C’est compliqué pour le projet aussi. Une opposition marquée permet de voir l’autre côté de la pièce et permet d’évaluer plus complètement la situation (« mon projet n’est peut-être pas parfait, mais le projet concurrent a moins de chance de résoudre mon problème »). Difficile de distinguer la différence entre un ralliement de conviction et un ralliement de confort. L’opposition au moins, c’est clair !

 

Tout est question d'équilibre... et d'animation ! 

Nous avons tendance, en bons enfants de la socio-dynamique, de dire qu’un projet ne meure pas de la présence d’opposants mais de l’absence d’alliés. Nous y croyons toujours autant sauf que nous pourrions ajouter qu’un projet de meure pas de la présence d’opposants, mais qu’il peut mourir de n’en avoir aucun.

C’est donc une question d’équilibre.

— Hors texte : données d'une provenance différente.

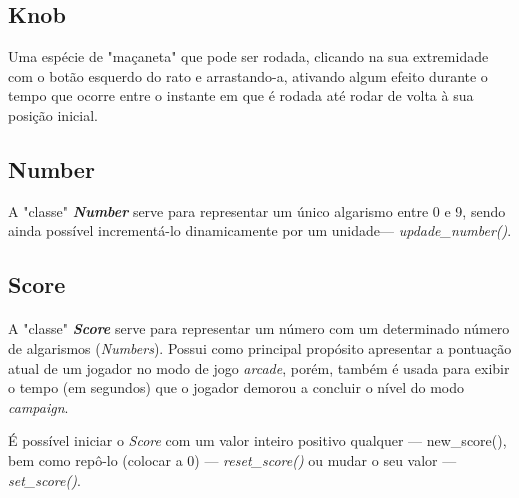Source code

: \documentclass{report}
\begin{document}
\subsection{Knob}

Uma espécie de "maçaneta" que pode ser rodada, clicando na sua extremidade com o botão esquerdo do rato e arrastando-a, ativando algum efeito durante o tempo que ocorre entre o instante em que é rodada até rodar de volta à sua posição inicial.


\subsection{Number}

A "classe" \textbf{\textit{Number}} serve para representar um único algarismo entre 0 e 9, sendo ainda possível incrementá-lo dinamicamente por um unidade\footnotemark --- \textit{updade\_number()}.


\subsection{Score}
\paragraph{}
A "classe" \textbf{\textit{Score}} serve para representar um número com um determinado número de algarismos (\textit{Numbers}). Possui como principal propósito apresentar a pontuação atual de um jogador no modo de jogo \textit{arcade}, porém, também é usada para exibir o tempo (em segundos) que o jogador demorou a concluir o nível do modo \textit{campaign}.

É possível iniciar o \textit{Score} com um valor inteiro positivo qualquer --- new\_score(), bem como repô-lo (colocar a 0) --- \textit{reset\_score()} ou mudar o seu valor --- \textit{set\_score()}. \newline
\end{document}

Si le sujet à traiter est sensible, vital, un projet sans opposant est un projet qui n’est pas suffisamment ambitieux, pas suffisamment clair ou adressé à un public qui n’est pas suffisamment compétent ou en confiance pour exprimer son avis. Trop d’opposants, évidemment, c’est un problème car le projet est soit mal pensé, soit il sera mal mis en œuvre. Donc, on doit obtenir un point d’équilibre, ça paraît évident.
 
Mais ça ne suffit pas. 

Souvent, le leader anime très mal l’opposition.

Au début, il ne la laisse pas s’exprimer suffisamment. C’est le moment où il présente le projet : il est dans ses petits souliers, il voudrait obtenir une adhésion rapide et il montre, verbalement ou non, que l’opposition serait malvenue. C’est dommage parce que l’opposition a souvent besoin d’être exprimée pour que l’adhésion se développe (l’énergie d’opposition est plus spontanée, celle de l’adhésion se construit plus lentement). De plus, une opposition non exprimée ne disparaît pas, au contraire, moins elle est exposée plus elle gonfle.

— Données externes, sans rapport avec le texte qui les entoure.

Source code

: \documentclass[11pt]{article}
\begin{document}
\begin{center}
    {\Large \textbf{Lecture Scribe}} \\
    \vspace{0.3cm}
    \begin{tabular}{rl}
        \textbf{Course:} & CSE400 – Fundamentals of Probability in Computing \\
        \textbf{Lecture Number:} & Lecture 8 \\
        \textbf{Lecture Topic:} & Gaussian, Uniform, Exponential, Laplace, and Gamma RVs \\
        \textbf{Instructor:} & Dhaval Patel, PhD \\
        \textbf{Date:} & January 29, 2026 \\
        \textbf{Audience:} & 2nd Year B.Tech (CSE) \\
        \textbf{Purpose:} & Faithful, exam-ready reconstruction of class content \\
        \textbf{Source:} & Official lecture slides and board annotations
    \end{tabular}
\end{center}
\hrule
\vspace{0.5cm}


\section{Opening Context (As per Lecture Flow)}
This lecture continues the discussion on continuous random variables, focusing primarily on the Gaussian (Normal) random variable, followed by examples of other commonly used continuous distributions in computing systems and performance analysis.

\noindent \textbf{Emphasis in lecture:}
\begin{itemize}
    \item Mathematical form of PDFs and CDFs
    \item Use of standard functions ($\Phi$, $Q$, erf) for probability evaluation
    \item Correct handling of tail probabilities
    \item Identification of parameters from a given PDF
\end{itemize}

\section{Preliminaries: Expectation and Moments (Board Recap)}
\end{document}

Ensuite, en revanche, on lui donne souvent trop d’importance. Le leader a une fâcheuse tendance à se sur-adapter à l’opposition car il s’en méfie. Les arguments deviennent des plaidoyers, les moments de construction sont de plus en plus cadrés, etc. Il suffit parfois de regarder les yeux d’un leader pour savoir qui sont les opposants à son projet. Ça ne donne pas forcément envie de se rallier et ça peut même questionner sur la solidité du projet.

Rien n’empêche, au contraire, de bien exposer l’opposition, de la rendre connue de tous et de lui garder une juste place : à certains moments c’est ok de l’exprimer, à d’autres non. C’est évidemment plus simple à dire qu’à faire mais profiter de l’intérêt de l’opposition est à ce prix.